Department of Neurosurgery, Xiangya Hospital, Central South University, Changsha, 410008, Hunan Province, China.
Eur J Pharmacol. 2024 Oct 15;981:176903. doi: 10.1016/j.ejphar.2024.176903. Epub 2024 Aug 16.
Epilepsy is a prevalent disorder of the central nervous system. Approximately, one-third of patients show resistance to pharmacological interventions. The pathogenesis of epilepsy is complex, and neuronal apoptosis plays a critical role. Aberrantly reactive astrocytes, induced by cytokine release from activated microglia, may lead to neuronal apoptosis. This study investigated the role of glucagon-like peptide 1 receptor (GLP1R) in microglial activation in epilepsy and its impact on astrocyte-mediated neurotoxicity.

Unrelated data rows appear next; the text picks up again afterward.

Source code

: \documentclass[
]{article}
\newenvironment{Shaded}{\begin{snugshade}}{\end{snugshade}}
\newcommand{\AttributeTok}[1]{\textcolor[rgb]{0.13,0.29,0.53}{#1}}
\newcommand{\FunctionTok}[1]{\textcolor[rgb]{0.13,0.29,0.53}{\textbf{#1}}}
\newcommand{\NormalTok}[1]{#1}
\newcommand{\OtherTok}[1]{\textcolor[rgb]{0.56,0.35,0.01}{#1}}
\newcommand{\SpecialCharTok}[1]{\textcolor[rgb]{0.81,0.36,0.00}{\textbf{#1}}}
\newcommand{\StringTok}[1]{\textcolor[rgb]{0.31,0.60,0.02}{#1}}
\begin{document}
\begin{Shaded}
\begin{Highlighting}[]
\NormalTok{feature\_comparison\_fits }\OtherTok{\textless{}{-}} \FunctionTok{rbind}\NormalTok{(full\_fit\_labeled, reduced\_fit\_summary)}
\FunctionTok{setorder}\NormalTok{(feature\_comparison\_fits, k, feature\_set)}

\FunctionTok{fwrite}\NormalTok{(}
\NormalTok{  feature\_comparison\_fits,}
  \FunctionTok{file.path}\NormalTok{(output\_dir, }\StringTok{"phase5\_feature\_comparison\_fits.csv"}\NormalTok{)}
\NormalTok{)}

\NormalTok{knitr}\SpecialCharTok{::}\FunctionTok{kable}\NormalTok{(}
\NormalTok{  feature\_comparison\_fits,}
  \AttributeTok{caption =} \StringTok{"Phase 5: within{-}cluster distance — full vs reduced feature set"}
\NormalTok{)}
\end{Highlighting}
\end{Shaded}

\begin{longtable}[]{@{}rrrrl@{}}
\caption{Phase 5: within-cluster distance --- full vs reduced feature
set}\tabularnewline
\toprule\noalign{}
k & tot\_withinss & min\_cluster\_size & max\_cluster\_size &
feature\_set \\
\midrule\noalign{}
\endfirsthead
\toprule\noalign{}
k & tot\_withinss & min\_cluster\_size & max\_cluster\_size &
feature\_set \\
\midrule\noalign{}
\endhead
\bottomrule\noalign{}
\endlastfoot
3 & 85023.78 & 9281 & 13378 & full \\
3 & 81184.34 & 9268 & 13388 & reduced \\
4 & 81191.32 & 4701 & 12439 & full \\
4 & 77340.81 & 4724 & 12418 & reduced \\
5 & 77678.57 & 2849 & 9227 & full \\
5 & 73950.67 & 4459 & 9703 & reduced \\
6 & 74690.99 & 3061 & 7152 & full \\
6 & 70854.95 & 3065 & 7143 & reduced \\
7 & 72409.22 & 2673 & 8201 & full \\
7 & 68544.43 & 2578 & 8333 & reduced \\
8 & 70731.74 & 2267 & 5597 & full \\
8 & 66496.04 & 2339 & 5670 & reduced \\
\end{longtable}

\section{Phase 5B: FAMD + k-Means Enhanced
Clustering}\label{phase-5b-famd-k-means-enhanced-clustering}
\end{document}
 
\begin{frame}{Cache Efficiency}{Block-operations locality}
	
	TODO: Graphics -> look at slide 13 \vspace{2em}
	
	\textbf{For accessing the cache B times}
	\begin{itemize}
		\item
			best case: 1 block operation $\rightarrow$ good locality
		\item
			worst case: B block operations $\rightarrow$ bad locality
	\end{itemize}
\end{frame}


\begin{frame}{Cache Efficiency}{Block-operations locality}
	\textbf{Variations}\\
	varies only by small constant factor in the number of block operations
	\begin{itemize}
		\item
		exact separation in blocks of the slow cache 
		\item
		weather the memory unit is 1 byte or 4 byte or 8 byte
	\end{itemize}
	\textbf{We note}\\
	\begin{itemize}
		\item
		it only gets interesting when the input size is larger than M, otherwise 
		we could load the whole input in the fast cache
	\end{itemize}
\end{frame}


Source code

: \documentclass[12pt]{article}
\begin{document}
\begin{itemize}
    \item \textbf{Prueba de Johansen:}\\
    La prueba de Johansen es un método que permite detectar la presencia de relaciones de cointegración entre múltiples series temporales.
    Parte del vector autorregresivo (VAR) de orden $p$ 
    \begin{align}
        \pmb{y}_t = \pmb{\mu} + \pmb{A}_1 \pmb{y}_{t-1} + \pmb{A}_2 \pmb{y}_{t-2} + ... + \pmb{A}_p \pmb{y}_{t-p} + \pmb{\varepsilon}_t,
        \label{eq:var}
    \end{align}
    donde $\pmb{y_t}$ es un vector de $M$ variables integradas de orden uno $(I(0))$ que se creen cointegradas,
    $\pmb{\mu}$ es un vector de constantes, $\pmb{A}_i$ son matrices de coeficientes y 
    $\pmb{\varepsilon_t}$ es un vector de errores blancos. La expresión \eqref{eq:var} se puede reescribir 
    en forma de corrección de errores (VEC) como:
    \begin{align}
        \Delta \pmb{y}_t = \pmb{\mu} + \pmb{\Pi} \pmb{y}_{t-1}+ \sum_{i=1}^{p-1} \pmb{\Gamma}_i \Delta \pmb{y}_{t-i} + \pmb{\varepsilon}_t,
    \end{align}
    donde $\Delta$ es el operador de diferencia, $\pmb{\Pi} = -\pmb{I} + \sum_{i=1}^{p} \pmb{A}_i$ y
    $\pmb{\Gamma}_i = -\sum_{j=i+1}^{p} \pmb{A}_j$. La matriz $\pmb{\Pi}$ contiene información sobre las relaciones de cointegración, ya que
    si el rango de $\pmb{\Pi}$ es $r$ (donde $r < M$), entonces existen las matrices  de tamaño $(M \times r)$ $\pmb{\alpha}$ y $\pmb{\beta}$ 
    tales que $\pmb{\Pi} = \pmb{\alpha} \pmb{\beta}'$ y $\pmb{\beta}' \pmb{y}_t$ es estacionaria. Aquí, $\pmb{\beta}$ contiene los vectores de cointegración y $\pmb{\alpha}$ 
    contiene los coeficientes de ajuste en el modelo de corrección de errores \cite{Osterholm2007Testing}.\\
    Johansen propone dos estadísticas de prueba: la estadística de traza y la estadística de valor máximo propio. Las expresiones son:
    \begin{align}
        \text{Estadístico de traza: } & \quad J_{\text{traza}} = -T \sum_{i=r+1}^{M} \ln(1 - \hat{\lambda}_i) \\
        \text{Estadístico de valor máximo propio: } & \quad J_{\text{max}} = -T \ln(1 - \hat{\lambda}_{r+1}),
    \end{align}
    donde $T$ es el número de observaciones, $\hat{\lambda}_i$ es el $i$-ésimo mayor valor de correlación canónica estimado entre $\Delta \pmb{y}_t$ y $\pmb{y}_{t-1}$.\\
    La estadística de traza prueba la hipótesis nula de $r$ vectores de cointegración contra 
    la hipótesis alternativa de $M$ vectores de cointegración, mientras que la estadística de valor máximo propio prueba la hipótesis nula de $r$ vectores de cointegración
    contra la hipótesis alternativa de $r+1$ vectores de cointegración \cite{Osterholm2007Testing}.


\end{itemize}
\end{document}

We used human hippocampal tissue from patients with temporal lobe epilepsy and a pilocarpine-induced epileptic mouse model to assess neurobiological changes in epilepsy. BV2 microglial cells and primary astrocytes were used to evaluate cytokine release and astrocyte activation in vitro. The involvement of GLP1R was explored using the GLP1R agonist, Exendin-4 (Ex-4).
Our findings indicated that reduced GLP1R expression in hippocampal microglia in both epileptic mouse models and human patients, correlated with increased cytokine release and astrocyte activation. Ex-4 treatment restored microglial homeostasis, decreased cytokine secretion, and reduced astrocyte activation, particularly of the A1 phenotype. These changes were associated with a reduction in neuronal apoptosis. In addition, Ex-4 treatment significantly decreased the frequency and duration of seizures in epileptic mice.
This study highlights the crucial role of microglial GLP1R in epilepsy pathophysiology. GLP1R downregulation contributes to microglial- and astrocyte-mediated neurotoxicity, exacerbating neuronal death and seizures. Activation of GLP1R with Ex-4 has emerged as a promising therapeutic strategy to reduce neuroinflammation, protect neuronal cells, and control seizures in epilepsy. This study provides a foundation for developing novel antiepileptic therapies targeting microglial GLP1R, with the potential to improve outcomes in patients with epilepsy.
癫痫是一种常见的中枢神经系统疾病。大约三分之一的患者对药物干预表现出耐药性。癫痫的发病机制复杂,神经元凋亡起着关键作用。细胞因子从活化的小胶质细胞释放后诱导的异常反应性星形胶质细胞可能导致神经元凋亡。本研究探讨了胰高血糖素样肽 1 受体(GLP1R)在癫痫中小胶质细胞激活中的作用及其对星形胶质细胞介导的神经毒性的影响。
我们使用来自颞叶癫痫患者的人脑海马组织和匹鲁卡品诱导的癫痫小鼠模型来评估癫痫中的神经生物学变化。BV2 小胶质细胞和原代星形胶质细胞用于评估体外细胞因子释放和星形胶质细胞激活。使用 GLP1R 激动剂 Exendin-4(Ex-4)探索 GLP1R 的参与。
我们的研究结果表明,在两种癫痫小鼠模型和人类患者的海马小胶质细胞中,GLP1R 表达减少与细胞因子释放和星形胶质细胞激活增加相关。Ex-4 处理恢复了小胶质细胞的内稳态,减少了细胞因子的分泌,并减少了星形胶质细胞的激活,特别是 A1 表型。这些变化与神经元凋亡的减少有关。此外,Ex-4 处理显著减少了癫痫小鼠的癫痫发作频率和持续时间。
本研究强调了微胶质 GLP1R 在癫痫发病机制中的关键作用。GLP1R 的下调导致小胶质细胞和星形胶质细胞介导的神经毒性,加剧神经元死亡和癫痫发作。用 Ex-4 激活 GLP1R 已成为一种有前途的治疗策略,可减少神经炎症、保护神经元细胞并控制癫痫发作。本研究为开发针对微胶质 GLP1R 的新型抗癫痫治疗方法提供了基础,有可能改善癫痫患者的预后。